Berlin taz | Die eskalierenden Auswirkungen des Klimawandels bringen viele Menschen weltweit dazu, gegen die Untätigkeit der Regierungen und großen Unternehmen zu protestieren. Doch obwohl die Meinungs-, Vereinigungs- und Versammlungsfreiheit nach internationalem Recht eigentlich geschützt sein sollte, werden Umwelt- und Klimaproteste immer gefährlicher.

Allein im Jahr 2023 sind einem Bericht der Nichtregierungsorganisation Global Witness zufolge weltweit 196 Um­welt­ak­ti­vis­t:in­nen ermordet worden – 85 Prozent davon in Lateinamerika. Zwar zeigen reiche Staaten aus dem Globalen Norden gerne mit dem Finger auf Entwicklungsländer und verurteilen deren Umgang mit Umweltaktivist:innen. Doch auch bei ihnen gibt es Nachholbedarf in Sachen Meinungsfreiheit – wenn auch auf einem anderen Niveau. So werden im Norden immer härtere Strafen für friedliche Kli­ma­de­mons­tran­t:in­nen verhängt, wie die Umweltorganisation Climate Rights International (CRI) kritisiert.

In einem Bericht hat die Organisation das Vorgehen gegen gewaltfreie Klimaproteste in Australien, Deutschland, Frankreich, den Niederlanden, Neuseeland, Schweden, dem Vereinigten Königreich und den Vereinigten Staaten dokumentiert. Als Grundlage dazu dienten unter anderem Zeitungsartikel, Gerichtsakten, akademische Quellen sowie Gespräche mit Ex­per­t:in­nen und Angeklagten.

Die Ergebnisse zeigen, dass in den untersuchten Ländern zunehmend harte Haftstrafen für Klimaproteste verhängt werden. Damit würden die Regierungen gegen ihre gesetzlichen Verpflichtungen zum Schutz der Grundrechte auf Meinungs-, Versammlungs- und Vereinigungsfreiheit verstoßen, so das Fazit der Organisation.

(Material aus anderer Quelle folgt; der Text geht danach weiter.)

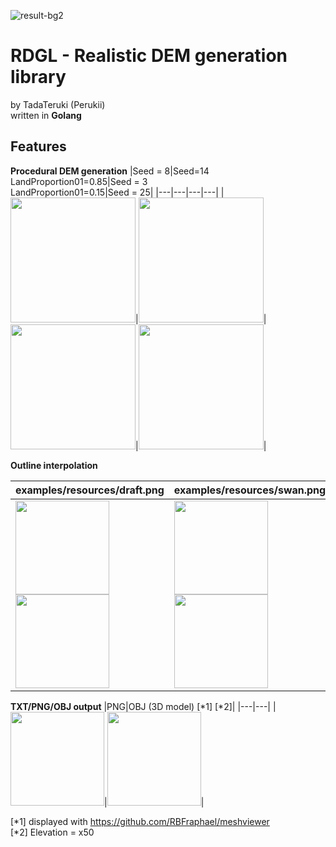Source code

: 

![result-bg2](https://user-images.githubusercontent.com/57752033/144701904-1a87e028-6904-4f99-93d4-062fac35c45b.png)

# RDGL - Realistic DEM generation library

by TadaTeruki (Perukii)<br>
written in **Golang**

## Features

**Procedural DEM generation**
|Seed = 8|Seed=14<br>LandProportion01=0.85|Seed = 3<br>LandProportion01=0.15|Seed = 25|
|---|---|---|---|
|<img src="https://user-images.githubusercontent.com/57752033/144703940-64409bae-8279-4bf1-9b6c-df8f3a44ce2d.png" height="200px">|<img src="https://user-images.githubusercontent.com/57752033/144704213-c1d2c452-8970-40fb-a219-f904dbf18d1b.png" height="200px">|<img src="https://user-images.githubusercontent.com/57752033/144704154-9f09cbc2-91d1-4ee1-91bb-d8e977acddf8.png" height="200px">|<img src="https://user-images.githubusercontent.com/57752033/144704341-eaa2d1ca-49d2-4889-8847-26b7fce88692.png" height="200px">|


**Outline interpolation**

|examples/resources/draft.png|examples/resources/swan.png|
|---|---|
|<img src="https://user-images.githubusercontent.com/57752033/144703651-cc438a8d-84e3-4ac7-bd37-e10074ad2340.png" height="150px"><br><img src="https://user-images.githubusercontent.com/57752033/144703715-acad18ba-f2c9-4438-aac4-712b112b80e6.png" height="150px">|<img src="https://user-images.githubusercontent.com/57752033/144702040-b51fb5fa-a7f5-4cfb-9bd8-4950b1d05734.jpg" height="150px"><br><img src="https://user-images.githubusercontent.com/57752033/144703435-9a51b668-8640-4ac8-aa9c-0f36871f224d.png" height="150px">|

**TXT/PNG/OBJ output**
|PNG|OBJ (3D model) [*1] [*2]|
|---|---|
|<img src="https://user-images.githubusercontent.com/57752033/144703530-7a11bd6b-ef2f-4f66-bf7f-e2b42098eedc.png" height="150px">|<img src="https://user-images.githubusercontent.com/57752033/144702174-8a3e0c2b-1645-4f2e-a991-e5ac7ea8e615.gif" height="150px">|

[*1] displayed with https://github.com/RBFraphael/meshviewer <br>
[*2] Elevation = x50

Zur Veranschaulichung legt sie in ihrem Bericht zahlreiche Beispiele unverhältnismäßig langer Gefängnisstrafen für friedliche Klimaproteste aus allen untersuchten Ländern vor.

5 Jahre Haft nach Straßenblockade

Nachdem etwa die britische Regierung noch im Mai und Juli dieses Jahres vor dem UN-Menschenrechtsrat die lange Tradition und die Bedeutung friedlicher Proteste betont hatte, wurde ebenfalls im Juli eine noch nie dagewesene Haftstrafe für gewaltfreie Protestaktionen verhängt. Kli­ma­ak­ti­vis­t:in­nen der Gruppe „Just stop oil“ wurden zu vier und fünf Jahren Gefängnis verurteilt, weil sie auf dem Londoner Autobahnring M25 ein öffentliches Ärgernis verursacht hatten.

In einigen Fällen soll den Ak­ti­vis­t:in­nen sogar im Gericht untersagt worden sein, die Beweggründe für ihre Aktionen zu erörtern. Im Fall des M25-Verfahrens soll sich etwa der Richter geweigert haben, den Angeklagten zu erlauben, ihre Beweggründe zu erläutern. In einem anderen Fall wurden zwei Aktivistinnen, die wegen einer Straßenblockade in London angeklagt waren, wegen Missachtung des Gerichts zu einer siebenwöchigen Haftstrafe verurteilt, als sie die Klimakrise als Grund für ihr Handeln nannten.

„Die Regierungen sollten Klimaaktivisten als Verbündete im Kampf gegen den Klimawandel sehen, nicht als Kriminelle“, mahnte Brad Adams, Geschäftsführer von CRI.